Re: Merging Related Information from 2 Tables

2009-10-30 Thread Jonathan McKeown
On Thursday 29 October 2009 20:44:12 Martin McCormick wrote:
 Giorgos Keramidas writes:
  You should use a Perl or Python script, and a hash...
 
  If you show us a few sample lines from the input file and how you want
  the output to look, it shouldn't be too hard to quickly hack one of those
  together.

The alternative is to use join(1).

   A records look like:

 hydrogen.cis.osu. 43200   IN  A   192.168.2.123

 Text or TXT records look similar [...]

 hydrogen.cis.osu. 5   IN  TXT cordell-north,009,192.168.2.123

This will work well since the default join field is the first field in the 
line.

Jonathan
___
freebsd-questions@freebsd.org mailing list
http://lists.freebsd.org/mailman/listinfo/freebsd-questions
To unsubscribe, send any mail to freebsd-questions-unsubscr...@freebsd.org


Merging Related Information from 2 Tables

2009-10-29 Thread Martin McCormick
This is probably going to be a hashing exercise but I am
checking to see if any of the building blocks needed are already
out there.

The problem is simple to describe in that there are 2
tables. One is a DNS zone transfer table of all the A or Address
records in a given zone or from several zones for that matter.
the other table is from the same zones and consists of text or
TXT records. The only thing the 2 tables have in common is that
some of the TXT records share the exact same name field as the A
records so we should be able to display the important contents
of the A and TXT records on the same line if their names match.
The challenge is to do this quickly so some sort of hash
function is needed to locate A and TXT records having
the same name.

Grep does this beautifully for single entries across multiple
files, but I need to merge the text part of the TXT record with
the IP address and host name from the A record with the same
name. The only hard part is finding the quickest way to match
the roughly 25,000 host names in the A records with around half
as many TXT records. This is basically a bucket list problem in
which we can either have an A record name in a bucket by itself
or an A record in a given bucket and a TXT record in another
bucket with the same name as the A record.

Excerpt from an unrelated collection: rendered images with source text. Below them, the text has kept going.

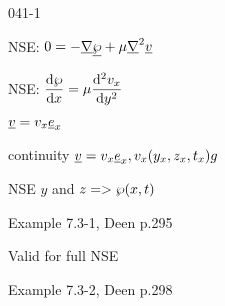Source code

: \begin{mitframe}{041-1}

            
\begin{listone}

\item NSE: $0=-\gradop\uline{\dynpress}+\chempot\gradop^2\uline{\vvel}$

\item NSE: $\dfrac{\mathrm{d}\dynpress}{\mathrm{d}\disp}=\chempot\dfrac{\mathrm{d}^2\vvel_{\disp}}{\mathrm{d}y^2}$
			\begin{listtwo}
			\item $\uline{\vvel}=\vvel_{\disp}\mcef_{\disp}$
            
            \item continuity $\uline{\vvel}=\vvel_{\disp}\mcef_{\disp}, \vvel_{\disp}(y_{\disp},z_{\disp}, t_{\disp})\grav$
            
            \item NSE $y$ and $z=>\dynpress(\disp,t)$
            
            \item Example 7.3-1, Deen p.295
            
            			\begin{listthree}
                        \item Valid for full NSE
                        \end{listthree}
            
            \item Example 7.3-2, Deen p.298
            \end{listtwo}
\end{listone}
\end{mitframe}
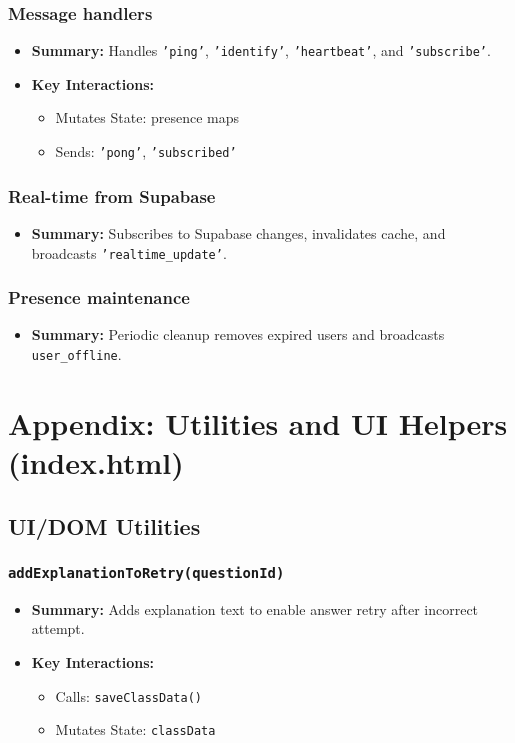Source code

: \documentclass[11pt,letterpaper]{article}
\begin{document}
\subsubsection{Message handlers}
\begin{itemize}
    \item \textbf{Summary:} Handles \texttt{'ping'}, \texttt{'identify'}, \texttt{'heartbeat'}, and \texttt{'subscribe'}.
    \item \textbf{Key Interactions:}
    \begin{itemize}
        \item Mutates State: presence maps
        \item Sends: \texttt{'pong'}, \texttt{'subscribed'}
    \end{itemize}
\end{itemize}

\subsubsection{Real-time from Supabase}
\begin{itemize}
    \item \textbf{Summary:} Subscribes to Supabase changes, invalidates cache, and broadcasts \texttt{'realtime\_update'}.
\end{itemize}

\subsubsection{Presence maintenance}
\begin{itemize}
    \item \textbf{Summary:} Periodic cleanup removes expired users and broadcasts \texttt{user\_offline}.
\end{itemize}

\section{Appendix: Utilities and UI Helpers (index.html)}

\subsection{UI/DOM Utilities}

\subsubsection{\texttt{addExplanationToRetry(questionId)}}
\begin{itemize}
    \item \textbf{Summary:} Adds explanation text to enable answer retry after incorrect attempt.
    \item \textbf{Key Interactions:}
    \begin{itemize}
        \item Calls: \texttt{saveClassData()}
        \item Mutates State: \texttt{classData}
    \end{itemize}
\end{itemize}
\end{document}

In the interest of standing on the shoulders of giants,
I am checking to see how much tried and tested tools already
exist and how much needs to be home-grown.

It is also possible to use egrep to search for A and TXT
records in 1 pass through a file in which case one would search
from the same file for both record types but the problem is the
same. In case anybody wonders:

egrep '([[:space:]]IN([[:space:]]TXT[[:space:]]|[[:space:]]A[[:space:]]))' 
okstate.zone ATXT.txt

The line break here is for Email consideration. The above
command should all be on one line.

Thanks for any suggestions.

Martin McCormick WB5AGZ  Stillwater, OK 
Systems Engineer
OSU Information Technology Department Telecommunications Services Group
___
freebsd-questions@freebsd.org mailing list
http://lists.freebsd.org/mailman/listinfo/freebsd-questions
To unsubscribe, send any mail to freebsd-questions-unsubscr...@freebsd.org


Re: Merging Related Information from 2 Tables

2009-10-29 Thread Giorgos Keramidas
On Thu, 29 Oct 2009 10:38:56 -0500, Martin McCormick 
mar...@dc.cis.okstate.edu wrote:
 This is probably going to be a hashing exercise but I am checking to see
 if any of the building blocks needed are already out there.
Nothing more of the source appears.